**PROBLEM DESCRIPTION:** Set down every record below exactly as it stands.

**MATERIAL SHOWN:**
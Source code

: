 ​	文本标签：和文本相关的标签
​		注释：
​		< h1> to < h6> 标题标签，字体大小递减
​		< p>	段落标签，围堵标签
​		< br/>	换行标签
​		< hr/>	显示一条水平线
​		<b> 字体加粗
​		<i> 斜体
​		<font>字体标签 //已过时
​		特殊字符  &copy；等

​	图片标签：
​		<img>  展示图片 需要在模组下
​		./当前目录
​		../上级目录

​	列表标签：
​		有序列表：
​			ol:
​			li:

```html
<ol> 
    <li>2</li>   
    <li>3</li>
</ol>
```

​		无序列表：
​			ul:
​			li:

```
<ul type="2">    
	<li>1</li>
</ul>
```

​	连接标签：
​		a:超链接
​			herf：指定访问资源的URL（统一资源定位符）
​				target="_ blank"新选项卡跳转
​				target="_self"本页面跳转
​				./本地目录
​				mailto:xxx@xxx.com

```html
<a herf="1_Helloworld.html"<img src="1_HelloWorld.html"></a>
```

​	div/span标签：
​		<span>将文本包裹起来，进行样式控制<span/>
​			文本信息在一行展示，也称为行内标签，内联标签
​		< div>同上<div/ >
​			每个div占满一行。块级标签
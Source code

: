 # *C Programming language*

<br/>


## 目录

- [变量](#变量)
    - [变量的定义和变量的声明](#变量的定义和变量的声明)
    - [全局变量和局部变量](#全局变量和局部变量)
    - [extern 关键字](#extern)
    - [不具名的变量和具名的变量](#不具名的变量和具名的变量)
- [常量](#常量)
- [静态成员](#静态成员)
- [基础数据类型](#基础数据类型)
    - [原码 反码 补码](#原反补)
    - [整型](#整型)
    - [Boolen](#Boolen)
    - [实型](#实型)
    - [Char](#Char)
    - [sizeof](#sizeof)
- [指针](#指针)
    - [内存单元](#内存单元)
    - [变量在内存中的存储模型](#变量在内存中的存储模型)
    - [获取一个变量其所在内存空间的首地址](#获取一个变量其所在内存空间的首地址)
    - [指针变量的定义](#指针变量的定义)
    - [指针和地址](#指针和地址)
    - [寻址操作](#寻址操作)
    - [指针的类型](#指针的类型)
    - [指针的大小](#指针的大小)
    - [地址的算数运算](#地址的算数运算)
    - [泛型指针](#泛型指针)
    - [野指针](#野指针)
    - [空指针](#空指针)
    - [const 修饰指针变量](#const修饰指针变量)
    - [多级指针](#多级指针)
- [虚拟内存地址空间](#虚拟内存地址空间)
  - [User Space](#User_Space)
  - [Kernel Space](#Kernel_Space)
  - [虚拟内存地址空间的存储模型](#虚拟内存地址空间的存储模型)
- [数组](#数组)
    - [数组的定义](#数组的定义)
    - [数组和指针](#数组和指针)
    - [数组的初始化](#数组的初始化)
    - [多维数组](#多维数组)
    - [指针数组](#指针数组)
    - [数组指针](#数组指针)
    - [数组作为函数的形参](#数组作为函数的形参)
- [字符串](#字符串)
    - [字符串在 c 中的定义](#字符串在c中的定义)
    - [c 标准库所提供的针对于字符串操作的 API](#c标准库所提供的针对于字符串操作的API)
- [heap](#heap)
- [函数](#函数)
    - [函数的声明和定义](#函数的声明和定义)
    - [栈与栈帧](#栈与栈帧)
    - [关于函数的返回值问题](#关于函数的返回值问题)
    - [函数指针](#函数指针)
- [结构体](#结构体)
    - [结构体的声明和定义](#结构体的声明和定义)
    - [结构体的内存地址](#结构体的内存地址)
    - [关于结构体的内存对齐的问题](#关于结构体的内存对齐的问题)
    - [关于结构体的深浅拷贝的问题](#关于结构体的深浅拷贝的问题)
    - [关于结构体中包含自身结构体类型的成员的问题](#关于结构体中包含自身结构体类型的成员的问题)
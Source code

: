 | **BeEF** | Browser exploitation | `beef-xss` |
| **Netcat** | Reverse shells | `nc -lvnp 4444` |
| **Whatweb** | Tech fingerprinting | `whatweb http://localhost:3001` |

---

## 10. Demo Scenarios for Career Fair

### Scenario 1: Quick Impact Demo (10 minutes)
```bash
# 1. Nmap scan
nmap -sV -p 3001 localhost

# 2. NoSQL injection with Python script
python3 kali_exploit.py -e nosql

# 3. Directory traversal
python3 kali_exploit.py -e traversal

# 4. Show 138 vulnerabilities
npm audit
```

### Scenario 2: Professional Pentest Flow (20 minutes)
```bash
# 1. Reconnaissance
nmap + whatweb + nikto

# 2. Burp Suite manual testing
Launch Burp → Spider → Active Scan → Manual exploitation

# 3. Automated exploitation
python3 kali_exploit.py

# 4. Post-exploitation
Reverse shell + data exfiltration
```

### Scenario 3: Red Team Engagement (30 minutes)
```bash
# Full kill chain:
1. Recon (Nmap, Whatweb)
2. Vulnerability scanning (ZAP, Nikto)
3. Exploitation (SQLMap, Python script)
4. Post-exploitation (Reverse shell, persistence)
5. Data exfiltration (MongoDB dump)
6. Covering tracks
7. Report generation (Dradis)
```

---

**SOLUTION:**
Source code

: ​	文本标签：和文本相关的标签
​		注释：
​		< h1> to < h6> 标题标签，字体大小递减
​		< p>	段落标签，围堵标签
​		< br/>	换行标签
​		< hr/>	显示一条水平线
​		<b> 字体加粗
​		<i> 斜体
​		<font>字体标签 //已过时
​		特殊字符  &copy；等

​	图片标签：
​		<img>  展示图片 需要在模组下
​		./当前目录
​		../上级目录

​	列表标签：
​		有序列表：
​			ol:
​			li:

```html
<ol> 
    <li>2</li>   
    <li>3</li>
</ol>
```

​		无序列表：
​			ul:
​			li:

```
<ul type="2">    
	<li>1</li>
</ul>
```

​	连接标签：
​		a:超链接
​			herf：指定访问资源的URL（统一资源定位符）
​				target="_ blank"新选项卡跳转
​				target="_self"本页面跳转
​				./本地目录
​				mailto:xxx@xxx.com

```html
<a herf="1_Helloworld.html"<img src="1_HelloWorld.html"></a>
```

​	div/span标签：
​		<span>将文本包裹起来，进行样式控制<span/>
​			文本信息在一行展示，也称为行内标签，内联标签
​		< div>同上<div/ >
​			每个div占满一行。块级标签
Source code

: # *C Programming language*

<br/>


## 目录

- [变量](#变量)
    - [变量的定义和变量的声明](#变量的定义和变量的声明)
    - [全局变量和局部变量](#全局变量和局部变量)
    - [extern 关键字](#extern)
    - [不具名的变量和具名的变量](#不具名的变量和具名的变量)
- [常量](#常量)
- [静态成员](#静态成员)
- [基础数据类型](#基础数据类型)
    - [原码 反码 补码](#原反补)
    - [整型](#整型)
    - [Boolen](#Boolen)
    - [实型](#实型)
    - [Char](#Char)
    - [sizeof](#sizeof)
- [指针](#指针)
    - [内存单元](#内存单元)
    - [变量在内存中的存储模型](#变量在内存中的存储模型)
    - [获取一个变量其所在内存空间的首地址](#获取一个变量其所在内存空间的首地址)
    - [指针变量的定义](#指针变量的定义)
    - [指针和地址](#指针和地址)
    - [寻址操作](#寻址操作)
    - [指针的类型](#指针的类型)
    - [指针的大小](#指针的大小)
    - [地址的算数运算](#地址的算数运算)
    - [泛型指针](#泛型指针)
    - [野指针](#野指针)
    - [空指针](#空指针)
    - [const 修饰指针变量](#const修饰指针变量)
    - [多级指针](#多级指针)
- [虚拟内存地址空间](#虚拟内存地址空间)
  - [User Space](#User_Space)
  - [Kernel Space](#Kernel_Space)
  - [虚拟内存地址空间的存储模型](#虚拟内存地址空间的存储模型)
- [数组](#数组)
    - [数组的定义](#数组的定义)
    - [数组和指针](#数组和指针)
    - [数组的初始化](#数组的初始化)
    - [多维数组](#多维数组)
    - [指针数组](#指针数组)
    - [数组指针](#数组指针)
    - [数组作为函数的形参](#数组作为函数的形参)
- [字符串](#字符串)
    - [字符串在 c 中的定义](#字符串在c中的定义)
    - [c 标准库所提供的针对于字符串操作的 API](#c标准库所提供的针对于字符串操作的API)
- [heap](#heap)
- [函数](#函数)
    - [函数的声明和定义](#函数的声明和定义)
    - [栈与栈帧](#栈与栈帧)
    - [关于函数的返回值问题](#关于函数的返回值问题)
    - [函数指针](#函数指针)
- [结构体](#结构体)
    - [结构体的声明和定义](#结构体的声明和定义)
    - [结构体的内存地址](#结构体的内存地址)
    - [关于结构体的内存对齐的问题](#关于结构体的内存对齐的问题)
    - [关于结构体的深浅拷贝的问题](#关于结构体的深浅拷贝的问题)
    - [关于结构体中包含自身结构体类型的成员的问题](#关于结构体中包含自身结构体类型的成员的问题)
Source code

: | **BeEF** | Browser exploitation | `beef-xss` |
| **Netcat** | Reverse shells | `nc -lvnp 4444` |
| **Whatweb** | Tech fingerprinting | `whatweb http://localhost:3001` |

---

## 10. Demo Scenarios for Career Fair

### Scenario 1: Quick Impact Demo (10 minutes)
```bash
# 1. Nmap scan
nmap -sV -p 3001 localhost

# 2. NoSQL injection with Python script
python3 kali_exploit.py -e nosql

# 3. Directory traversal
python3 kali_exploit.py -e traversal

# 4. Show 138 vulnerabilities
npm audit
```

### Scenario 2: Professional Pentest Flow (20 minutes)
```bash
# 1. Reconnaissance
nmap + whatweb + nikto

# 2. Burp Suite manual testing
Launch Burp → Spider → Active Scan → Manual exploitation

# 3. Automated exploitation
python3 kali_exploit.py

# 4. Post-exploitation
Reverse shell + data exfiltration
```

### Scenario 3: Red Team Engagement (30 minutes)
```bash
# Full kill chain:
1. Recon (Nmap, Whatweb)
2. Vulnerability scanning (ZAP, Nikto)
3. Exploitation (SQLMap, Python script)
4. Post-exploitation (Reverse shell, persistence)
5. Data exfiltration (MongoDB dump)
6. Covering tracks
7. Report generation (Dradis)
```

---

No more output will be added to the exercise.